— Work required —
Below is a listing. Quote from it, exactly, the lines from the one containing "## How to run this script" down to the one containing "virsh start centos72", both ends included, and nothing else.

— Supplied records —
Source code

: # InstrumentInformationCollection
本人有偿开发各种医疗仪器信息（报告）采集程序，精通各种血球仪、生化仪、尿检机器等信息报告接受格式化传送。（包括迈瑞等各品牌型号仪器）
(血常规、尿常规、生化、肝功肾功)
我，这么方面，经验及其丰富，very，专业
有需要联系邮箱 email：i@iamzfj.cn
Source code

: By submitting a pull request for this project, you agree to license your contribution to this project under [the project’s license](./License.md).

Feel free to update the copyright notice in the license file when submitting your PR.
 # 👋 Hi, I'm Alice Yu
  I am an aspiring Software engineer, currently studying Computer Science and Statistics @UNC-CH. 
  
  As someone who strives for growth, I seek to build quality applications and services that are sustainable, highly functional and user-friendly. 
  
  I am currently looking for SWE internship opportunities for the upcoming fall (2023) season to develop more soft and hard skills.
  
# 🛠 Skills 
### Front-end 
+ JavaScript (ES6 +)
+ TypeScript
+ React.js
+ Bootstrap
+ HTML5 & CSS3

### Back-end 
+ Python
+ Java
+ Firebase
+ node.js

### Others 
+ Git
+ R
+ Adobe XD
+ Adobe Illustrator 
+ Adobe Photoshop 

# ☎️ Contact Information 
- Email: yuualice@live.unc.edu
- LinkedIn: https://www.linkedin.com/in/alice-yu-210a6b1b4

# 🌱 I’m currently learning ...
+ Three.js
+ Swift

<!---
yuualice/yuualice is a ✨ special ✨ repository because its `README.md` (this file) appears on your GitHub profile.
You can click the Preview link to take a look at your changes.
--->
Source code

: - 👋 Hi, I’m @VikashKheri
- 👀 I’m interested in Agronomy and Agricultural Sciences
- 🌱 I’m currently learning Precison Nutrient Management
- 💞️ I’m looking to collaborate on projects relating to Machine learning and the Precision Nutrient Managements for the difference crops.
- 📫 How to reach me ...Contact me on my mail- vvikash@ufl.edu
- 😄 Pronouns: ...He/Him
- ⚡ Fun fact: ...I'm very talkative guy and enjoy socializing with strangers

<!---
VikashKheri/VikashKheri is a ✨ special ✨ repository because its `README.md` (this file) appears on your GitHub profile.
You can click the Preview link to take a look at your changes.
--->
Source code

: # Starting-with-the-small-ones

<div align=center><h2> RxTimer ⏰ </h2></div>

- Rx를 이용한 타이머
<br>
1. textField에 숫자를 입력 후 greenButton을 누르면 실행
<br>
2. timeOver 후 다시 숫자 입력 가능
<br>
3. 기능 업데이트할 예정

* * *

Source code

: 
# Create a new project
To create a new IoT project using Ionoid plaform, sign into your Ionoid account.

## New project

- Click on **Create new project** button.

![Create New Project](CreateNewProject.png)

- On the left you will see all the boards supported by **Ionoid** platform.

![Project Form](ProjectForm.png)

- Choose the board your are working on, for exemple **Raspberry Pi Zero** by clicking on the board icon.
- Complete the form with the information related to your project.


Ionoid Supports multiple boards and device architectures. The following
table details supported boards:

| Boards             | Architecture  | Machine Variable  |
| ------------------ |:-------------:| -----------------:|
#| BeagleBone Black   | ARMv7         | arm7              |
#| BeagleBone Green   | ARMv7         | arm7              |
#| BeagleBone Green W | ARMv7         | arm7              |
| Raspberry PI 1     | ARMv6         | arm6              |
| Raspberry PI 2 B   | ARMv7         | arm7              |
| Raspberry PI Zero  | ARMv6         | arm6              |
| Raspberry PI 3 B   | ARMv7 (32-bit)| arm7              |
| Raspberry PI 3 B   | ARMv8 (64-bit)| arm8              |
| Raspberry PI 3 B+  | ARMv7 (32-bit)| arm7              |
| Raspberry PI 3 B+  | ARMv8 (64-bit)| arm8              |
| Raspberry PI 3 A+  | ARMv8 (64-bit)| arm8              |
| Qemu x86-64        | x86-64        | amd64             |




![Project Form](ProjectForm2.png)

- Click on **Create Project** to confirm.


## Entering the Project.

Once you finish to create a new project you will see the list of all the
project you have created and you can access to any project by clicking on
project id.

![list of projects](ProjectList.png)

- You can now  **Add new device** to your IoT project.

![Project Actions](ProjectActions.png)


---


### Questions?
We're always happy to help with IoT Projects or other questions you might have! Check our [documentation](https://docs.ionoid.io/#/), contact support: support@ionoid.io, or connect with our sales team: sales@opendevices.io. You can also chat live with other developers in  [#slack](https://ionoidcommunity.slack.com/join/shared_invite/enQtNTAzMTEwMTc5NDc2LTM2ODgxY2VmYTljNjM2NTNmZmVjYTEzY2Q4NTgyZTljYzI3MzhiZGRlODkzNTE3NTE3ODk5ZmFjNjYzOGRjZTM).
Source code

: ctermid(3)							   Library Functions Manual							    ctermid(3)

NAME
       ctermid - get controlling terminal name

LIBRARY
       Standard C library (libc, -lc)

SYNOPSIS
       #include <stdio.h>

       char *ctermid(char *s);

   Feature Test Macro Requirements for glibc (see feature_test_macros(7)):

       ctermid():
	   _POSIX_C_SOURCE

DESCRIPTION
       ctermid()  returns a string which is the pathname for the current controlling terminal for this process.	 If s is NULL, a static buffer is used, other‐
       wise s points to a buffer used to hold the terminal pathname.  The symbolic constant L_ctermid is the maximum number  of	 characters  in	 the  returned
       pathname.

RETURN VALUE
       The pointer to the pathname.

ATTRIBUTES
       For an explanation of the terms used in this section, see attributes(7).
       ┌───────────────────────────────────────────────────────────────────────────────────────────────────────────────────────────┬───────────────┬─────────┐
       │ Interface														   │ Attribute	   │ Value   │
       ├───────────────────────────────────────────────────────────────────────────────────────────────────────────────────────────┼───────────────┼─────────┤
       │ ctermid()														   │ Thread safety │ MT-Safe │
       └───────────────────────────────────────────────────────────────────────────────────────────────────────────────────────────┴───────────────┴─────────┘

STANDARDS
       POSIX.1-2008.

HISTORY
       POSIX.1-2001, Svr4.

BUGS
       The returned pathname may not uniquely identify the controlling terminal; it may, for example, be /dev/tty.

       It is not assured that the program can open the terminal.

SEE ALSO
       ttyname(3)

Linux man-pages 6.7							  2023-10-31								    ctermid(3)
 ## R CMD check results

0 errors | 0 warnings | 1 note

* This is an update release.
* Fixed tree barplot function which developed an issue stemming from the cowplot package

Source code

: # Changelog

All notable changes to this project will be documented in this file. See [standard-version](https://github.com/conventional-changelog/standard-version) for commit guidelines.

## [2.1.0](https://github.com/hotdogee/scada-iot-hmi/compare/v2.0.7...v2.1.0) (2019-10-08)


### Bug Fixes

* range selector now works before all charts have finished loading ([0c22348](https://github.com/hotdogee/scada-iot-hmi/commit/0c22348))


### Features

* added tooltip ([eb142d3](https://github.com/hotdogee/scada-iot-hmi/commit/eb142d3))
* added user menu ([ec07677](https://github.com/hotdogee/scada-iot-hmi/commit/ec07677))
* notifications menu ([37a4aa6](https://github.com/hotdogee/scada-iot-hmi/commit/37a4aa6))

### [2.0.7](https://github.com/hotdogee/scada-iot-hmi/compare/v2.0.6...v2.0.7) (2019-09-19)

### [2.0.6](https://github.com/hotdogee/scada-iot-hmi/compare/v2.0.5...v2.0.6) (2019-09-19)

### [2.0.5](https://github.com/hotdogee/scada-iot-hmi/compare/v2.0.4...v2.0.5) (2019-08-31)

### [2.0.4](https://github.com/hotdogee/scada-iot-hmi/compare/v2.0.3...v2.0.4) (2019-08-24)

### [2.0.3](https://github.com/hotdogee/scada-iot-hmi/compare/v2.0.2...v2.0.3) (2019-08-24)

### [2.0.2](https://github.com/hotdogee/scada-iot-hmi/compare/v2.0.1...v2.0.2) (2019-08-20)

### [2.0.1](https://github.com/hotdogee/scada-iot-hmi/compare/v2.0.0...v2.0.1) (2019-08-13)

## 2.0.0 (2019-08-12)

==

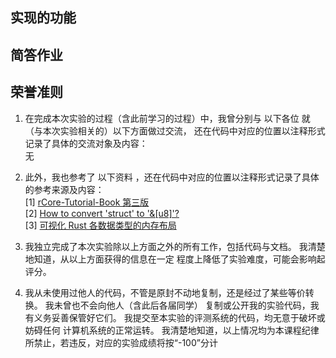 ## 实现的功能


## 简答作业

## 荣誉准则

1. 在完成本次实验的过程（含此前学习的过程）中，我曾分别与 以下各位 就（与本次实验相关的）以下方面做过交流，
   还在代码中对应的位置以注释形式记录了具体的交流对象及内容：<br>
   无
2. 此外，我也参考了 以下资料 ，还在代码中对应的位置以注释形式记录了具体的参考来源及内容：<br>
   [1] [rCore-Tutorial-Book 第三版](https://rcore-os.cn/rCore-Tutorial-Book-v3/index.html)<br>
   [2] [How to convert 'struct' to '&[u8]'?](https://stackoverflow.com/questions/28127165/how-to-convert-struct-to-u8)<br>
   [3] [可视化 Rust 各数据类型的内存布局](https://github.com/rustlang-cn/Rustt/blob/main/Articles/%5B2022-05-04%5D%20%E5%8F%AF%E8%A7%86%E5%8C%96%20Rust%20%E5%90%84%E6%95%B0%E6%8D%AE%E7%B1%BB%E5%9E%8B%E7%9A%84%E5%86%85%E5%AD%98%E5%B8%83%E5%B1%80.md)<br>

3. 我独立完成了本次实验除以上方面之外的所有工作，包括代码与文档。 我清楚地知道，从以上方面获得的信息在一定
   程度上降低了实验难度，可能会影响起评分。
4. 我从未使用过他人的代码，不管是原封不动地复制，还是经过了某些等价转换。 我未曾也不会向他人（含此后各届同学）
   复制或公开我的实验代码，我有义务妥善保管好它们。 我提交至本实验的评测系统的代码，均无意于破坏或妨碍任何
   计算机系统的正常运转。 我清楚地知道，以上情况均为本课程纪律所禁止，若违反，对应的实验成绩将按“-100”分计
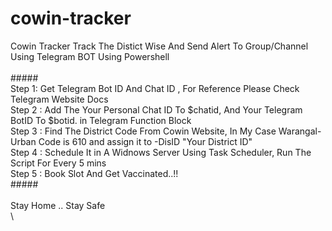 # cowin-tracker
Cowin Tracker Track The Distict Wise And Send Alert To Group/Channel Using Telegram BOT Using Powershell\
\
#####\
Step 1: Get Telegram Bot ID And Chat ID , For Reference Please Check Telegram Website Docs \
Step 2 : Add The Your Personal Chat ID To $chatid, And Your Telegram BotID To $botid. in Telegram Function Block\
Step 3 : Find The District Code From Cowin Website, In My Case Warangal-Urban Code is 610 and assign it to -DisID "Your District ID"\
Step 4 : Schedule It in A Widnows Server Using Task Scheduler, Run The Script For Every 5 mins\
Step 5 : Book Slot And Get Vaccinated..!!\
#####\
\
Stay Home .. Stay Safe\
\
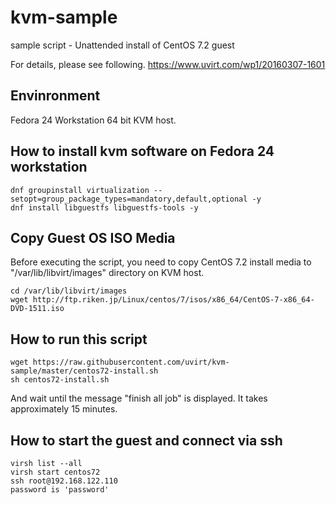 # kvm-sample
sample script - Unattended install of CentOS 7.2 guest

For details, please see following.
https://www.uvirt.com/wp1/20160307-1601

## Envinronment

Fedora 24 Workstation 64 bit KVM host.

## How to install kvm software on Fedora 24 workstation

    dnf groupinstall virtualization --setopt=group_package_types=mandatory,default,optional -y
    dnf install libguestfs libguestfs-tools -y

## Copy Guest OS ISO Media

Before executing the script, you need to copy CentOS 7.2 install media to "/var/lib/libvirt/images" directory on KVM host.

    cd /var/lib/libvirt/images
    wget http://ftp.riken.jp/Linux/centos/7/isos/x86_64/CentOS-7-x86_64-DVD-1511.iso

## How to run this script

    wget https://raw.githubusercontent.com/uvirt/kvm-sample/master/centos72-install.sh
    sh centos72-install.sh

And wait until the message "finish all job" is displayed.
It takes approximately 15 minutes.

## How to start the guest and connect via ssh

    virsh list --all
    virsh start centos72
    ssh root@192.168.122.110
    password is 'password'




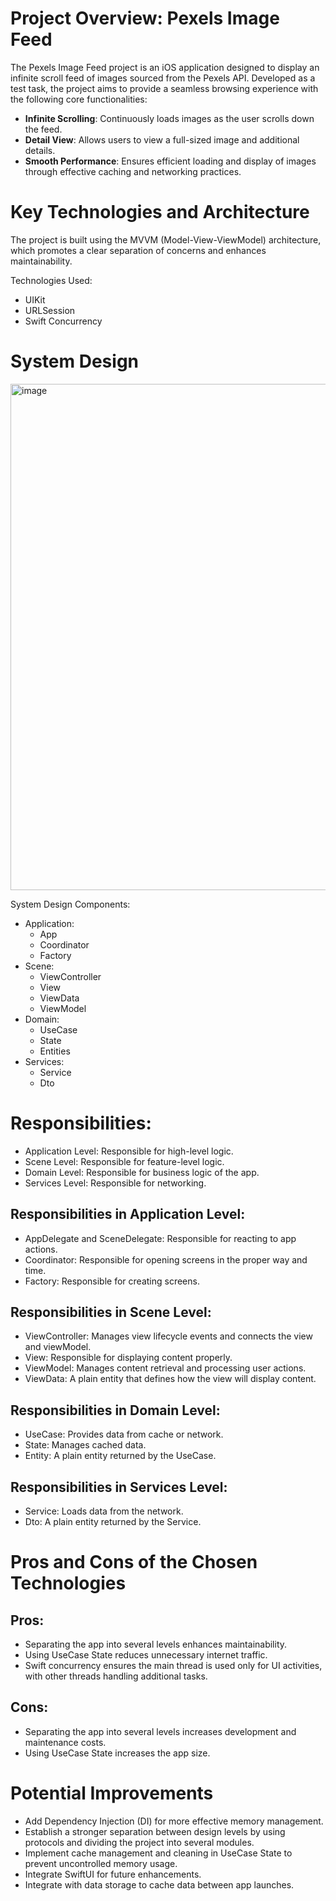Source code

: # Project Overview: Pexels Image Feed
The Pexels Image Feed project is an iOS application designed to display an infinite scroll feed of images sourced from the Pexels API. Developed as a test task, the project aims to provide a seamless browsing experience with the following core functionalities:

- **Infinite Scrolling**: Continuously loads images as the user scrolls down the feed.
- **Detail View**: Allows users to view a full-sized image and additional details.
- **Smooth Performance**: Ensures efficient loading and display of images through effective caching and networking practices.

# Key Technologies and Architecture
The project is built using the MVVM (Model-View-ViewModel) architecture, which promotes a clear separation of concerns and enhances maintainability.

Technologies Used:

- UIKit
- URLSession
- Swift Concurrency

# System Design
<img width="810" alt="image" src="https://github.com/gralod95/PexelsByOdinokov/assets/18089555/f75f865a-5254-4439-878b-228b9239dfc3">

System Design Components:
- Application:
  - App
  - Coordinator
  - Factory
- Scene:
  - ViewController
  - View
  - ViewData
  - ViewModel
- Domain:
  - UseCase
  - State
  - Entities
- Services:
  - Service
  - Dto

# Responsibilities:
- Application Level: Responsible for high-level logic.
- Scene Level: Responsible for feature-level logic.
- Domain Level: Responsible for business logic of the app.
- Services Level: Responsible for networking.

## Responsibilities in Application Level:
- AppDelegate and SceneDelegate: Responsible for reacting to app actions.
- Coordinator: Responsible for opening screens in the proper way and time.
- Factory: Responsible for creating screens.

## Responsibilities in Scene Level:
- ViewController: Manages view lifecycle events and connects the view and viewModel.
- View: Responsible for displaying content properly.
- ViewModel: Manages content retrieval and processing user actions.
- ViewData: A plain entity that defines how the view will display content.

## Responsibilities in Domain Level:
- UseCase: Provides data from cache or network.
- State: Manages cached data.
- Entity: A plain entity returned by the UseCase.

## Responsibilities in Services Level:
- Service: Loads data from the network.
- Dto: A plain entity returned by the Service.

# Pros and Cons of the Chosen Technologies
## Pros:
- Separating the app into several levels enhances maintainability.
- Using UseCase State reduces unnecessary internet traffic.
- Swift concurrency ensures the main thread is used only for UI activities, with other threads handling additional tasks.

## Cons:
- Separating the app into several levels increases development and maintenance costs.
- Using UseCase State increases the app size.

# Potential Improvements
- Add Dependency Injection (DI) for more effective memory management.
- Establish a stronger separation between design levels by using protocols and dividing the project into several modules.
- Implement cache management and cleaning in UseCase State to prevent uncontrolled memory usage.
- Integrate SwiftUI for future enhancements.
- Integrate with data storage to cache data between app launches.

— Solution below —
## How to run this script

    wget https://raw.githubusercontent.com/uvirt/kvm-sample/master/centos72-install.sh
    sh centos72-install.sh

And wait until the message "finish all job" is displayed.
It takes approximately 15 minutes.

## How to start the guest and connect via ssh

    virsh list --all
    virsh start centos72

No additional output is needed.